→ **WORK REQUEST**:
Each record should be copied exactly, and none of them omitted.

→ **INPUT MATERIAL**:
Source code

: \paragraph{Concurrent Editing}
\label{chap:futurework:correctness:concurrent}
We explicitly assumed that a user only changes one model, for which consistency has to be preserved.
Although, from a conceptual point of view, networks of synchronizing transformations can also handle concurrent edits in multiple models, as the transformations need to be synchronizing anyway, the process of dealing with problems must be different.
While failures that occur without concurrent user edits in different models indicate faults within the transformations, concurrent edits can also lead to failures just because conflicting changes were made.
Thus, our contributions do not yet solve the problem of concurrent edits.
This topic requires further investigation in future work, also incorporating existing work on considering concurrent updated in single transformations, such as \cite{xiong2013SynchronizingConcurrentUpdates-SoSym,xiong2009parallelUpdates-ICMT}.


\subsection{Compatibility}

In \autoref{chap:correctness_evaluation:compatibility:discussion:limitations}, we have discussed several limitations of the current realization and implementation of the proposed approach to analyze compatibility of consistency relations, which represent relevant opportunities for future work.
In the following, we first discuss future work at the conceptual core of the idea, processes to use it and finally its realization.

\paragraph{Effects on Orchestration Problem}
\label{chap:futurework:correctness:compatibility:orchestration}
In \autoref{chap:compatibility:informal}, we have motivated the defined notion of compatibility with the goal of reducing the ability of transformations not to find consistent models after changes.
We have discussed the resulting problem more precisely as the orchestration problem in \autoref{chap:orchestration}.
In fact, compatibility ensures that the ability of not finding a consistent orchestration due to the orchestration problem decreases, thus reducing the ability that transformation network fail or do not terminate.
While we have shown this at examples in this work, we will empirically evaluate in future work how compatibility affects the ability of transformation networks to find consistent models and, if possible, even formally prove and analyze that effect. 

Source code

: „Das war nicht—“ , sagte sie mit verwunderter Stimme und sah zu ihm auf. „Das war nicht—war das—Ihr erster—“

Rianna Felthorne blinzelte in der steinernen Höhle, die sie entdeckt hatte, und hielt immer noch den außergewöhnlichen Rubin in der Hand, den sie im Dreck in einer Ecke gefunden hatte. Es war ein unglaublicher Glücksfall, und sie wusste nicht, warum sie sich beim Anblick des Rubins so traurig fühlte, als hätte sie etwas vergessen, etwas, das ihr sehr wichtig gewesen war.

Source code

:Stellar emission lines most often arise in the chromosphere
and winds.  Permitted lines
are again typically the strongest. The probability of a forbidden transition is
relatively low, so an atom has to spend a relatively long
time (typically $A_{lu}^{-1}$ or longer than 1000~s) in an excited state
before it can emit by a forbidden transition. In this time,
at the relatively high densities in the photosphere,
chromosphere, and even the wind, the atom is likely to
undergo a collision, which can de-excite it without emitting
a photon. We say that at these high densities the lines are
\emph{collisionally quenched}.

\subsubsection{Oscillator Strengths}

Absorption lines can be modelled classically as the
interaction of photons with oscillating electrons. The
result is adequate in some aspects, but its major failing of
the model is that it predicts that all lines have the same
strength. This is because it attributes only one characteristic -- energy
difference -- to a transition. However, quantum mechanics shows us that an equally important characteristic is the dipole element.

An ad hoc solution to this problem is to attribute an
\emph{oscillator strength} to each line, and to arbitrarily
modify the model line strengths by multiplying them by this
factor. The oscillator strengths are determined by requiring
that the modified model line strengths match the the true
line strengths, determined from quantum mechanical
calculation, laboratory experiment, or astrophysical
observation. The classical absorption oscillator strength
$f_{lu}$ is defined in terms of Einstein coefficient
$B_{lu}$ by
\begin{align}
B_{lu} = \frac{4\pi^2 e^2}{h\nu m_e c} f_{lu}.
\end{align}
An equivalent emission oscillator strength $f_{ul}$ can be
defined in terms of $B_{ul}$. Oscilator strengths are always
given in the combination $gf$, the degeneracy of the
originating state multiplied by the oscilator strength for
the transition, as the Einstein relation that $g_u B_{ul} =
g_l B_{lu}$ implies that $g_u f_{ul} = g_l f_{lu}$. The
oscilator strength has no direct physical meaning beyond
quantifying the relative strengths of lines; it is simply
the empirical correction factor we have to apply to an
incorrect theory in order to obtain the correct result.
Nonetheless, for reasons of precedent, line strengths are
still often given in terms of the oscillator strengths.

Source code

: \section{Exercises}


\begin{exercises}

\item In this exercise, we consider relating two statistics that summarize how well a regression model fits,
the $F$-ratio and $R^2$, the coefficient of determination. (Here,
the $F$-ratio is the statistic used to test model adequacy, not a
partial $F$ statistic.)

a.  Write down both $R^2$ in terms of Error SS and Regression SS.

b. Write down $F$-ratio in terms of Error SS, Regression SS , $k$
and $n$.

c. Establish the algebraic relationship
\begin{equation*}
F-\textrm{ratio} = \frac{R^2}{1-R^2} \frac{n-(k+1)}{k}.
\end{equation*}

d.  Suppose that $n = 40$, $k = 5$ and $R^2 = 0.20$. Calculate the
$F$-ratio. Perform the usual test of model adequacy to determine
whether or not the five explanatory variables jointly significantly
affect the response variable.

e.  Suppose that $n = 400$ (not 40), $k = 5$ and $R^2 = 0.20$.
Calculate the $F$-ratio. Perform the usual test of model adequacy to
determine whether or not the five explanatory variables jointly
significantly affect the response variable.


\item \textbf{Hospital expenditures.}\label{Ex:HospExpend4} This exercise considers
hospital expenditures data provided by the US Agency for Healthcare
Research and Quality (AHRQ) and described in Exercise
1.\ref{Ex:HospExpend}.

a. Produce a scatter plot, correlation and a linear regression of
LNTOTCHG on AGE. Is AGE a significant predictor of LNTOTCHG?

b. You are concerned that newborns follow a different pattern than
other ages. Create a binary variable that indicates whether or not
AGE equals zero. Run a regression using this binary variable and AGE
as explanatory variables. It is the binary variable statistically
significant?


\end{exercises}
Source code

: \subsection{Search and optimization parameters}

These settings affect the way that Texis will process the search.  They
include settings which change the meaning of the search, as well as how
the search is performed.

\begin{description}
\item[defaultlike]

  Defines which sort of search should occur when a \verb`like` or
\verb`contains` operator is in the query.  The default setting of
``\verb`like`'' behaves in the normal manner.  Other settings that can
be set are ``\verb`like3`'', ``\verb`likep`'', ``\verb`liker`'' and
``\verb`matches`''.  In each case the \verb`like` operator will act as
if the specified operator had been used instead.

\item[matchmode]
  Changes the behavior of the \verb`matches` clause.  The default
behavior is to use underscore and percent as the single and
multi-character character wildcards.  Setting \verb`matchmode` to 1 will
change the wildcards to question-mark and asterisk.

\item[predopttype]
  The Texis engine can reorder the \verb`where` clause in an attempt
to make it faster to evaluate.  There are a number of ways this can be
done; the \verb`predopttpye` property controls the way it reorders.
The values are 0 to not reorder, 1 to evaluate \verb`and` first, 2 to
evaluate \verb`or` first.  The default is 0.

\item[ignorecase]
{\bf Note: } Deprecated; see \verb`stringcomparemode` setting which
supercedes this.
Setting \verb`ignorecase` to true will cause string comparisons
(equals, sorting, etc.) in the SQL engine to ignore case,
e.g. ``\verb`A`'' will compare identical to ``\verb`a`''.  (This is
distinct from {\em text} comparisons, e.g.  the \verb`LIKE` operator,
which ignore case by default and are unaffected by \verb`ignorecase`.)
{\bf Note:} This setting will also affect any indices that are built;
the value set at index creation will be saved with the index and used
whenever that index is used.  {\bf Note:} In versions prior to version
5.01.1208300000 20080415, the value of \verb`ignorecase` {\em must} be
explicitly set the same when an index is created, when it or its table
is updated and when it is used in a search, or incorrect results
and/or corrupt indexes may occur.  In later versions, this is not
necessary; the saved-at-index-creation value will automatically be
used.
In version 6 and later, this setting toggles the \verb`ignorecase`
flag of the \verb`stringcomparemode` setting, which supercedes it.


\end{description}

→ **RESULT OF THE TASK**:
Source code

: \paragraph{Concurrent Editing}
\label{chap:futurework:correctness:concurrent}
We explicitly assumed that a user only changes one model, for which consistency has to be preserved.
Although, from a conceptual point of view, networks of synchronizing transformations can also handle concurrent edits in multiple models, as the transformations need to be synchronizing anyway, the process of dealing with problems must be different.
While failures that occur without concurrent user edits in different models indicate faults within the transformations, concurrent edits can also lead to failures just because conflicting changes were made.
Thus, our contributions do not yet solve the problem of concurrent edits.
This topic requires further investigation in future work, also incorporating existing work on considering concurrent updated in single transformations, such as \cite{xiong2013SynchronizingConcurrentUpdates-SoSym,xiong2009parallelUpdates-ICMT}.


\subsection{Compatibility}

In \autoref{chap:correctness_evaluation:compatibility:discussion:limitations}, we have discussed several limitations of the current realization and implementation of the proposed approach to analyze compatibility of consistency relations, which represent relevant opportunities for future work.
In the following, we first discuss future work at the conceptual core of the idea, processes to use it and finally its realization.

\paragraph{Effects on Orchestration Problem}
\label{chap:futurework:correctness:compatibility:orchestration}
In \autoref{chap:compatibility:informal}, we have motivated the defined notion of compatibility with the goal of reducing the ability of transformations not to find consistent models after changes.
We have discussed the resulting problem more precisely as the orchestration problem in \autoref{chap:orchestration}.
In fact, compatibility ensures that the ability of not finding a consistent orchestration due to the orchestration problem decreases, thus reducing the ability that transformation network fail or do not terminate.
While we have shown this at examples in this work, we will empirically evaluate in future work how compatibility affects the ability of transformation networks to find consistent models and, if possible, even formally prove and analyze that effect. 

Source code

: „Das war nicht—“ , sagte sie mit verwunderter Stimme und sah zu ihm auf. „Das war nicht—war das—Ihr erster—“

Rianna Felthorne blinzelte in der steinernen Höhle, die sie entdeckt hatte, und hielt immer noch den außergewöhnlichen Rubin in der Hand, den sie im Dreck in einer Ecke gefunden hatte. Es war ein unglaublicher Glücksfall, und sie wusste nicht, warum sie sich beim Anblick des Rubins so traurig fühlte, als hätte sie etwas vergessen, etwas, das ihr sehr wichtig gewesen war.

Source code

:Stellar emission lines most often arise in the chromosphere
and winds.  Permitted lines
are again typically the strongest. The probability of a forbidden transition is
relatively low, so an atom has to spend a relatively long
time (typically $A_{lu}^{-1}$ or longer than 1000~s) in an excited state
before it can emit by a forbidden transition. In this time,
at the relatively high densities in the photosphere,
chromosphere, and even the wind, the atom is likely to
undergo a collision, which can de-excite it without emitting
a photon. We say that at these high densities the lines are
\emph{collisionally quenched}.

\subsubsection{Oscillator Strengths}

Absorption lines can be modelled classically as the
interaction of photons with oscillating electrons. The
result is adequate in some aspects, but its major failing of
the model is that it predicts that all lines have the same
strength. This is because it attributes only one characteristic -- energy
difference -- to a transition. However, quantum mechanics shows us that an equally important characteristic is the dipole element.

An ad hoc solution to this problem is to attribute an
\emph{oscillator strength} to each line, and to arbitrarily
modify the model line strengths by multiplying them by this
factor. The oscillator strengths are determined by requiring
that the modified model line strengths match the the true
line strengths, determined from quantum mechanical
calculation, laboratory experiment, or astrophysical
observation. The classical absorption oscillator strength
$f_{lu}$ is defined in terms of Einstein coefficient
$B_{lu}$ by
\begin{align}
B_{lu} = \frac{4\pi^2 e^2}{h\nu m_e c} f_{lu}.
\end{align}
An equivalent emission oscillator strength $f_{ul}$ can be
defined in terms of $B_{ul}$. Oscilator strengths are always
given in the combination $gf$, the degeneracy of the
originating state multiplied by the oscilator strength for
the transition, as the Einstein relation that $g_u B_{ul} =
g_l B_{lu}$ implies that $g_u f_{ul} = g_l f_{lu}$. The
oscilator strength has no direct physical meaning beyond
quantifying the relative strengths of lines; it is simply
the empirical correction factor we have to apply to an
incorrect theory in order to obtain the correct result.
Nonetheless, for reasons of precedent, line strengths are
still often given in terms of the oscillator strengths.

Source code

: \section{Exercises}


\begin{exercises}

\item In this exercise, we consider relating two statistics that summarize how well a regression model fits,
the $F$-ratio and $R^2$, the coefficient of determination. (Here,
the $F$-ratio is the statistic used to test model adequacy, not a
partial $F$ statistic.)

a.  Write down both $R^2$ in terms of Error SS and Regression SS.

b. Write down $F$-ratio in terms of Error SS, Regression SS , $k$
and $n$.

c. Establish the algebraic relationship
\begin{equation*}
F-\textrm{ratio} = \frac{R^2}{1-R^2} \frac{n-(k+1)}{k}.
\end{equation*}

d.  Suppose that $n = 40$, $k = 5$ and $R^2 = 0.20$. Calculate the
$F$-ratio. Perform the usual test of model adequacy to determine
whether or not the five explanatory variables jointly significantly
affect the response variable.

e.  Suppose that $n = 400$ (not 40), $k = 5$ and $R^2 = 0.20$.
Calculate the $F$-ratio. Perform the usual test of model adequacy to
determine whether or not the five explanatory variables jointly
significantly affect the response variable.


\item \textbf{Hospital expenditures.}\label{Ex:HospExpend4} This exercise considers
hospital expenditures data provided by the US Agency for Healthcare
Research and Quality (AHRQ) and described in Exercise
1.\ref{Ex:HospExpend}.

a. Produce a scatter plot, correlation and a linear regression of
LNTOTCHG on AGE. Is AGE a significant predictor of LNTOTCHG?

b. You are concerned that newborns follow a different pattern than
other ages. Create a binary variable that indicates whether or not
AGE equals zero. Run a regression using this binary variable and AGE
as explanatory variables. It is the binary variable statistically
significant?


\end{exercises}
Source code

: \subsection{Search and optimization parameters}

These settings affect the way that Texis will process the search.  They
include settings which change the meaning of the search, as well as how
the search is performed.

\begin{description}
\item[defaultlike]

  Defines which sort of search should occur when a \verb`like` or
\verb`contains` operator is in the query.  The default setting of
``\verb`like`'' behaves in the normal manner.  Other settings that can
be set are ``\verb`like3`'', ``\verb`likep`'', ``\verb`liker`'' and
``\verb`matches`''.  In each case the \verb`like` operator will act as
if the specified operator had been used instead.

\item[matchmode]
  Changes the behavior of the \verb`matches` clause.  The default
behavior is to use underscore and percent as the single and
multi-character character wildcards.  Setting \verb`matchmode` to 1 will
change the wildcards to question-mark and asterisk.

\item[predopttype]
  The Texis engine can reorder the \verb`where` clause in an attempt
to make it faster to evaluate.  There are a number of ways this can be
done; the \verb`predopttpye` property controls the way it reorders.
The values are 0 to not reorder, 1 to evaluate \verb`and` first, 2 to
evaluate \verb`or` first.  The default is 0.

\item[ignorecase]
{\bf Note: } Deprecated; see \verb`stringcomparemode` setting which
supercedes this.
Setting \verb`ignorecase` to true will cause string comparisons
(equals, sorting, etc.) in the SQL engine to ignore case,
e.g. ``\verb`A`'' will compare identical to ``\verb`a`''.  (This is
distinct from {\em text} comparisons, e.g.  the \verb`LIKE` operator,
which ignore case by default and are unaffected by \verb`ignorecase`.)
{\bf Note:} This setting will also affect any indices that are built;
the value set at index creation will be saved with the index and used
whenever that index is used.  {\bf Note:} In versions prior to version
5.01.1208300000 20080415, the value of \verb`ignorecase` {\em must} be
explicitly set the same when an index is created, when it or its table
is updated and when it is used in a search, or incorrect results
and/or corrupt indexes may occur.  In later versions, this is not
necessary; the saved-at-index-creation value will automatically be
used.
In version 6 and later, this setting toggles the \verb`ignorecase`
flag of the \verb`stringcomparemode` setting, which supercedes it.


\end{description}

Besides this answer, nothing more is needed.